EMC XtremIO flash array available July, server flash cards expanded

EMC's XtremIO flash array will be available in July as server flash capacities are expanded and flash cache roadmapped

EMC has made three flash storage product announcements, with news that its XtremIO all-flash array is shipping to beta customers, new capacity options for its server flash PCIe cards and new flash caching software.

Also, the storage giant has rebranded its flash products, bringing the server flash and flash caching software in line with the XtremIO flash array and calling them XtremSF and XtremSW respectively.

XtremIO flash array from July

The XtremIO all-flash array has been shipped to some beta customers and will be generally available from July 2013. It is a Fibre Channel/iSCSI scale-out all-flash array with IOPS increasing as customers add so-called X-Bricks of 10TB raw capacity.

So, for example, a single X-Brick provides 250,000 4k random read IOPS (100,000 write IOPS) and a four X-Brick cluster provides 1 million 4k random read IOPS (400,000 write IOPS). Currently XtremIO will scale to eight X-Bricks but expansion to 10 is planned.

Although raw X-Brick capacity is 10TB the XtremIO XIOS operating system has inline data deduplication built in, so effective capacities are potentially in the order of factors of ten more than this.

The big storage suppliers have been rushing to incorporate flash array capability into their product lines, driven by customer needs for high IOPS to support server and desktop virtualisation. Last year, Hitachi Data Systems announced a flash module for its VSP SANs while NetApp recently announced it had ported a traditional HDD E-Series array to all-flash use.

XtremIO is the fruit of an EMC acquisition last year and gives the company a flash array built from the ground up, which is important as storage controller hardware and operating systems need to be optimised to the speed of flash storage.

Where it shows up as being in the early stages of development, however, is that the XtremIO is effectively a standalone array that cannot work in the management framework of other EMC arrays. That will be addressed in due course, said EMC flash business development manager, Richard Gordon.

“In the first instance we are focusing very much on application performance and IOPS-hungry environments. It will be a standalone array at first but greater integration with EMC products is planned in future releases,” Gordon said.

VFCache becomes XtremSF

EMC has rebranded its server flash PCIe card family as XtremSF and added enterprise Multi Level Cell (eMLC) cards of 550GB and 2.2TB in addition to the existing Single Level Cell (SLC) 350GB and 700GB cards already available.

It will release 700GB and 1.4TB eMLC cards in the spring or summer of 2013.
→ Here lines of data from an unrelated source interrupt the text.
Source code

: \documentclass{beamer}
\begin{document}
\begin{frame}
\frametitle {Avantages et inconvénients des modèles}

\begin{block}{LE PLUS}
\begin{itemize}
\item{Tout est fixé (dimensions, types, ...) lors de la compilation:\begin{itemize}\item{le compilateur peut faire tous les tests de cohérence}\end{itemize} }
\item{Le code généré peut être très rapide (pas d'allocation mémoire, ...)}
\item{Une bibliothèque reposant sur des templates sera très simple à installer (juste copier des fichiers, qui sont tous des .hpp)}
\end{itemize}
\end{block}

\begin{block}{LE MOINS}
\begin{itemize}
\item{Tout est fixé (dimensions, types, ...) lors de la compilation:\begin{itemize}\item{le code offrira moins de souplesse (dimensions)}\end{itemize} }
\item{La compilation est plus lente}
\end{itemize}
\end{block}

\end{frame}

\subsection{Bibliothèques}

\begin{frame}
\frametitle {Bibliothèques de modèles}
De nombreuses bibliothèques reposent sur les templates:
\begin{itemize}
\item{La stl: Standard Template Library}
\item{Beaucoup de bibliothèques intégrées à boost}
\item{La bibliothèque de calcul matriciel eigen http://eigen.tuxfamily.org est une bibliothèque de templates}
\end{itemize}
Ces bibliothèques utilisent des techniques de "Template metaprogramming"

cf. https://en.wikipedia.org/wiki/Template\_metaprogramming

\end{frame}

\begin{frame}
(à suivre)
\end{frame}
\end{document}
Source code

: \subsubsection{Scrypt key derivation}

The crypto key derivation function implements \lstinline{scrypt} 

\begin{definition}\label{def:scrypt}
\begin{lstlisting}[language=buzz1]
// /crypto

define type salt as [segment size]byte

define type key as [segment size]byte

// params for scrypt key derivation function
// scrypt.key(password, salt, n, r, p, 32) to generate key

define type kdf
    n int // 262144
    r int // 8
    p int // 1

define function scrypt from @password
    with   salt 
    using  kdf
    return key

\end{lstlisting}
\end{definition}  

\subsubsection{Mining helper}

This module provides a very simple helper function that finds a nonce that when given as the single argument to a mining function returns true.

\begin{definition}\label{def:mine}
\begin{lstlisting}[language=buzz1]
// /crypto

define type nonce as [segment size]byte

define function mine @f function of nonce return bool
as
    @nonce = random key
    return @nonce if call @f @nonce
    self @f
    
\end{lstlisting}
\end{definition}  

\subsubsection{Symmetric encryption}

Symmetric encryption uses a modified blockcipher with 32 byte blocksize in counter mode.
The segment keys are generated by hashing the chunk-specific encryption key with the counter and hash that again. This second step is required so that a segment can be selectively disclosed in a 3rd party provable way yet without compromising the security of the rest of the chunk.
The addition of eMLC options makes for somewhat more affordable server flash from EMC. Unlike spinning disk, flash storage sustains a wear penalty for every write operation. SLC is the best performing and durable of the flash SSD types, because the number of writes is limited per flash cell. eMLC takes the MLC flash widely used for consumer products with its multiple writes per cell and builds in methods to lengthen life and reduce cell wear for business users.

EMC is clearly gunning for server flash market pioneer Fusion-io, with explicit references to the competitor in its marketing presentations in which it claims two times the IOPS and CPU usage efficiency over its rival.

XtremSW roadmap

The announcement also saw the rebranding of EMC’s VFCache flash caching software as XtremSW and the laying out of a roadmap for the XtremSW Suite, which will incorporate server flash pooling, cache coherency and further EMC storage array and VMware integration.

Flash caching software provides intelligence to server flash that allows it to, for example operate efficiently with server memory, with array cache and to pool data between flash cards for data protection.